In the video, fluorescent microtubules move in synchronized waves around a donut-shaped channel with a hole in the middle. The film shows how small structures work together in collective behavior.
“I have been involved in the study of microtubule movement in this system for 3 years, and I was delighted and shocked when we were able to constrain our material and obtain this wonderful video,” Vélez-Cerón told Live Science in an email. “What’s more, I found the movement of the material to be completely hypnotic, spinning endlessly.”
The microtubule “doughnut” video won fifth place in the Nikon Small World in Motion contest on September 13. The competition consists of films and time-lapse photographs taken using microscopes.
“During my daily work, I’m used to seeing[ing] very beautiful phenomena through the microscope, and this competition allowed me to share them with people,” said Vélez-Cerón.
The winner of the 2022 competition was a time-lapse video of cell migration in a developing zebrafish (Danio rerio) of the embryo within eight hours, according to a statement published Nikon (opens in a new tab).

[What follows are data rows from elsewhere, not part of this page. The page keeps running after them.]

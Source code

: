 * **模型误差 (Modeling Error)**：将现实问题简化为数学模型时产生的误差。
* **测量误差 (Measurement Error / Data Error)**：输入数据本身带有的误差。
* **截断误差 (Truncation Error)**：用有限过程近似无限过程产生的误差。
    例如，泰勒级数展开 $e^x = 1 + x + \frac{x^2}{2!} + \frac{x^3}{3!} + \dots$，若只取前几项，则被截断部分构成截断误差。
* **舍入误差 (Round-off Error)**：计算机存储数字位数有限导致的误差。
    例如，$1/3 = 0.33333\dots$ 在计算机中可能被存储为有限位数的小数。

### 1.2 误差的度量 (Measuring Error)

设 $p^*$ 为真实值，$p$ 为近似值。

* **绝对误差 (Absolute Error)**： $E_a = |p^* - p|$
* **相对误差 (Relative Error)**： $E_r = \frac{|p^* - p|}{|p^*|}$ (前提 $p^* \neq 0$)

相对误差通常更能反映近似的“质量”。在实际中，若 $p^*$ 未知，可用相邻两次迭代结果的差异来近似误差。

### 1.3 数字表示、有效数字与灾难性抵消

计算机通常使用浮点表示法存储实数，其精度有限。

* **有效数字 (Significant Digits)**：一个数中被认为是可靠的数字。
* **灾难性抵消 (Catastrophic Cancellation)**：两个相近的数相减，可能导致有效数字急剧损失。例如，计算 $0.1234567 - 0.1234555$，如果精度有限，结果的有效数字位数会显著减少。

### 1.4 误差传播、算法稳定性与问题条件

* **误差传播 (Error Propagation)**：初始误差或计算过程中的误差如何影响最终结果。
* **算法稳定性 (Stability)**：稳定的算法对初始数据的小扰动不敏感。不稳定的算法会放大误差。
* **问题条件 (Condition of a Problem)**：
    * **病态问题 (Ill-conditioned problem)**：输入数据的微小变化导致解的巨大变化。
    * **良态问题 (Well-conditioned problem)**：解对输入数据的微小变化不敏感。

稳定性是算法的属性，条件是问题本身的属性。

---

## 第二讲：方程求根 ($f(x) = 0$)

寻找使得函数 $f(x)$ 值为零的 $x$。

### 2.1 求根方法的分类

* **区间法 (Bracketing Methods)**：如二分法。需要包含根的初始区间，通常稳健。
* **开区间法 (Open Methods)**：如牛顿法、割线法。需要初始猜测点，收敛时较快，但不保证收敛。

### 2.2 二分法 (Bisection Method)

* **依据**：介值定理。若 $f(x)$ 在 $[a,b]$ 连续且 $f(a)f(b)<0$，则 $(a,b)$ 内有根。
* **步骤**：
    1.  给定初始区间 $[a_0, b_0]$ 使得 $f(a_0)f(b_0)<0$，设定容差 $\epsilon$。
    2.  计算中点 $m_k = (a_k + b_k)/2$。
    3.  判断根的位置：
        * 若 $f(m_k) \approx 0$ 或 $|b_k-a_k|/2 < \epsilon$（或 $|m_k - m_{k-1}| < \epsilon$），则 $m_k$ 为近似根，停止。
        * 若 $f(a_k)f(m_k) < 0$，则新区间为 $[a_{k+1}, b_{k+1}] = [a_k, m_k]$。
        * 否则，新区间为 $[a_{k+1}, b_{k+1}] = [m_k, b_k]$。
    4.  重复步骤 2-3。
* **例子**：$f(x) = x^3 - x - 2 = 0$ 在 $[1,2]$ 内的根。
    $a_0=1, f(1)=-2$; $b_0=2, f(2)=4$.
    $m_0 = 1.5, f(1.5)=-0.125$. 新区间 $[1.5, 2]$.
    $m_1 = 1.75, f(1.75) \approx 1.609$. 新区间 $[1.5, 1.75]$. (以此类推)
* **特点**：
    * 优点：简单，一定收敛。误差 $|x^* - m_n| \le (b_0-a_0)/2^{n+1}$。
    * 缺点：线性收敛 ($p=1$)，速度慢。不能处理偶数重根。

The jury evaluated each entry on originality, informativeness, technical skill and visual impact. 12-hour time-lapse cultural a monkey cells took second place in the competition, while a video of sea anemone neurons and burning cells took third place.
The judges also noted 25 other works, including a cell undergoing division, a holographic tardigrades shuffling, and time interval a Hydra eating a water flea (Daphnia is red). Hydra is a group of jellyfish-like invertebrates that constantly replace their cells with new ones, resulting in creatures biologically immortalLive Science reported earlier.